大電力対応ワイヤレス充電用シート型コイル

開発したシート型コイルは、送電側と受電側の両方のワイヤレス充電システムに対応する。また、大幅に薄型化/軽量化しており、電動車向けのフェライトを含めたコイルの厚さが約3mm、重量は約1kg(SAE Internationalが規定するJ2954 WPT3/Z2対応のコイルの場合)となっている。これは厚さ約12mm、重量約4kg以上となるリッツ線を用いた同仕様の既存製品と比べ、厚さと重量が約4分の1になっている。

使用する材料も削減でき、既存製品と比べてコストを低減できる。独自のコイル設計技術により、コイルの外側に発生する漏洩磁界を低減。発する熱も低減や平均化し、大電力を伝送できる。

コイルのサイズや使用電力に合わせた最適設計技術を活かしており、設置スペースが小さい無人搬送車にも応用できるという。また、コイルで発生した磁界を熱に変えるIH家電の内部に組み込まれているコイルとして代用できる。
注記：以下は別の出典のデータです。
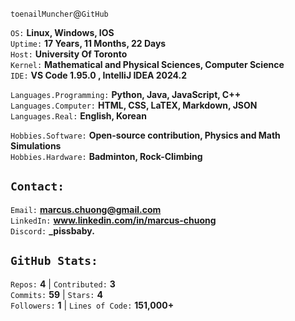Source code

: `toenailMuncher`@`GitHub`

`OS:` **Linux, Windows, IOS**  
`Uptime:` **17 Years, 11 Months, 22 Days**  
`Host:` **University Of Toronto**  
`Kernel:` **Mathematical and Physical Sciences, Computer Science**  
`IDE:` **VS Code 1.95.0 , IntelliJ IDEA 2024.2**

`Languages.Programming:` **Python, Java, JavaScript, C++**  
`Languages.Computer:` **HTML, CSS, LaTEX, Markdown, JSON**
`Languages.Real:` **English, Korean**

`Hobbies.Software:` **Open-source contribution, Physics and Math Simulations**  
`Hobbies.Hardware:` **Badminton, Rock-Climbing**

`Contact:`  
----------------
`Email:` **marcus.chuong@gmail.com**  
`LinkedIn:` **www.linkedin.com/in/marcus-chuong**  
`Discord:` **_pissbaby.**

`GitHub Stats:`  
----------------
`Repos:` **4**  | `Contributed:` **3**  
`Commits:` **59** | `Stars:` **4**  
`Followers:` **1** | `Lines of Code:` **151,000+**

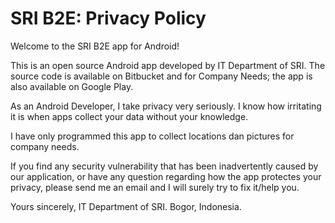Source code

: # SRI B2E: Privacy Policy
Welcome to the SRI B2E app for Android!

This is an open source Android app developed by IT Department of SRI. The source code is available on Bitbucket and for Company Needs; the app is also available on Google Play.

As an Android Developer, I take privacy very seriously. I know how irritating it is when apps collect your data without your knowledge.

I have only programmed this app to collect locations dan pictures for company needs.

If you find any security vulnerability that has been inadvertently caused by our application, or have any question regarding how the app protectes your privacy, please send me an email and I will surely try to fix it/help you.

Yours sincerely,
IT Department of SRI.
Bogor, Indonesia.
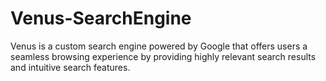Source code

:# Venus-SearchEngine

Venus is a custom search engine powered by Google that offers users a seamless browsing experience by providing highly relevant search results and intuitive search features.
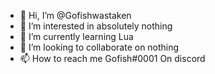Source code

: - 👋 Hi, I’m @Gofishwastaken
- 👀 I’m interested in absolutely nothing
- 🌱 I’m currently learning Lua
- 💞️ I’m looking to collaborate on nothing
- 📫 How to reach me Gofish#0001 On discord

<!---
Gofishwastaken/Gofishwastaken is a ✨ special ✨ repository because its `README.md` (this file) appears on your GitHub profile.
You can click the Preview link to take a look at your changes.
--->
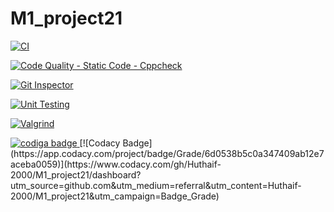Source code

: # M1_project21

[![CI](https://github.com/Huthaif-2000/M1_project21/actions/workflows/1main.yml/badge.svg)](https://github.com/Huthaif-2000/M1_project21/actions/workflows/1main.yml)

[![Code Quality - Static Code - Cppcheck](https://github.com/Huthaif-2000/M1_project21/actions/workflows/cpp-check.yml/badge.svg)](https://github.com/Huthaif-2000/M1_project21/actions/workflows/cpp-check.yml)

[![Git Inspector](https://github.com/Huthaif-2000/M1_project21/actions/workflows/git%20inspector.yml/badge.svg)](https://github.com/Huthaif-2000/M1_project21/actions/workflows/git%20inspector.yml)

[![Unit Testing](https://github.com/Huthaif-2000/M1_project21/actions/workflows/unit-test.yml/badge.svg)](https://github.com/Huthaif-2000/M1_project21/actions/workflows/unit-test.yml)

[![Valgrind](https://github.com/Huthaif-2000/M1_project21/actions/workflows/valgrind.yml/badge.svg)](https://github.com/Huthaif-2000/M1_project21/actions/workflows/valgrind.yml)

<a href="https://app.codiga.io/public/user/github/Huthaif-2000">
   <img src="https://api.codiga.io/public/badge/user/github/Huthaif-2000?style=light" alt="codiga badge" />
</a>
[![Codacy Badge](https://app.codacy.com/project/badge/Grade/6d0538b5c0a347409ab12e7aceba0059)](https://www.codacy.com/gh/Huthaif-2000/M1_project21/dashboard?utm_source=github.com&amp;utm_medium=referral&amp;utm_content=Huthaif-2000/M1_project21&amp;utm_campaign=Badge_Grade)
同社は今後、今回開発した大電力対応ワイヤレス充電用シート型コイルの早期製品化を推進。2025年までに年間50億円の売り上げを目指す。国内外の自動車メーカーやシステムメーカー、道路等のインフラ関連の業界のほか、無人搬送車メーカーやIH家電のメーカーにも提供していくという。また、シート型コイルの技術を応用/発展し、製品開発をさらに進め、将来的には走行中充電向けにも展開していく。